Monthly Letter June 2012
Madrague has had a very tough start to say the least. We have been cautiously bullish to the market. This is what we wrote in our first monthly letter 4 months ago: “Even though we are quite bullish about the near term prospects we think that there could easily be a pullback in the next couple of months. Less and less negative factors are being priced into the equity market. We have not given those factors any room in this monthly letter. The EuroSTOXX50 has had at least one 10% fall in each of the last 10 years. We do not think that 2012 will be an exception.”
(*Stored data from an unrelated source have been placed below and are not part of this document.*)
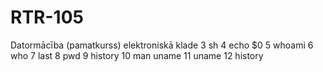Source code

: # RTR-105
Datormācība (pamatkurss) elektroniskā klade
    3  sh
    4  echo $0
    5  whoami
    6  who
    7  last
    8  pwd
    9  history
   10  man uname
   11  uname
   12  history
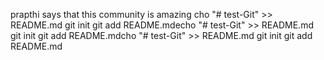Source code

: prapthi says that this community is amazing
cho "# test-Git" >> README.md
git init
git add README.mdecho "# test-Git" >> README.md
git init
git add README.mdcho "# test-Git" >> README.md
git init
git add README.md
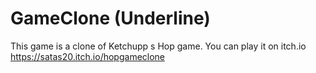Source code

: # GameClone (Underline)
This game is  a clone of Ketchupp s Hop game.
You can play it on itch.io https://satas20.itch.io/hopgameclone
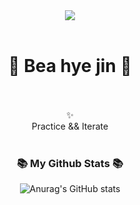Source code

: <div align="center">
<img src="https://capsule-render.vercel.app/api?type=wave&color=FFE082&height=300&section=header&text=Hi!%20🍰&fontSize=90"/>
</div>

<br>

<p>
<div align="center">
<h1> 🕺 Bea hye jin 🕺 </h1>
<br>
<br>
  ✨
  <br>
 Practice && Iterate
 
</div>

<br>
<div align="center" >

<h3 align="center">📚 My Github Stats 📚</h3>

![Anurag's GitHub stats](https://github-readme-stats.vercel.app/api?username=Asha-Be&hide=contribs,prs)

</div>

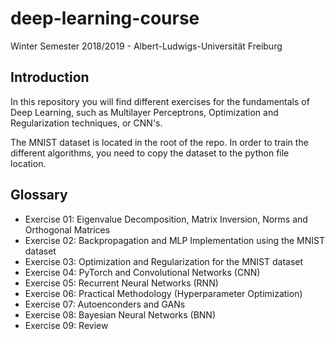 # deep-learning-course
Winter Semester 2018/2019 - Albert-Ludwigs-Universität Freiburg

## Introduction

In this repository you will find different exercises for the fundamentals of Deep Learning, such as Multilayer Perceptrons, Optimization and Regularization techniques, or CNN's. 

The MNIST dataset is located in the root of the repo. In order to train the different algorithms, you need to copy the dataset to the python file location.

## Glossary

- Exercise 01: Eigenvalue Decomposition, Matrix Inversion, Norms and Orthogonal Matrices
- Exercise 02: Backpropagation and MLP Implementation using the MNIST dataset
- Exercise 03: Optimization and Regularization for the MNIST dataset
- Exercise 04: PyTorch and Convolutional Networks (CNN)
- Exercise 05: Recurrent Neural Networks (RNN)
- Exercise 06: Practical Methodology (Hyperparameter Optimization)
- Exercise 07: Autoenconders and GANs
- Exercise 08: Bayesian Neural Networks (BNN)
- Exercise 09: Review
This year has proven to be no exception. Our start came pretty much at the top of the market so far in 2012. The hypothetical question how we had performed if we had started at the beginning of the year is totally irrelevant. We have an obligation to perform and a responsibility to our investors from the day we start. Nothing else matters. We thought we managed the portfolio in a careful manner. When assessing the gross and net exposure we have employed since inception we would argue that we have worked with very low risk. Only in a few months following the Lehman crash and the subsequent global economic heart attack have we worked with similar or lower exposures. Since inception in February our average gross exposure has been around 100% and the net exposure c20%. We have at no point had more than 2% of the fund invested in illiquid positions. Given those numbers we are very disappointed to be down c9% since inception. The equity markets might not have been friendly to us, but we do not consider these times to be too extreme.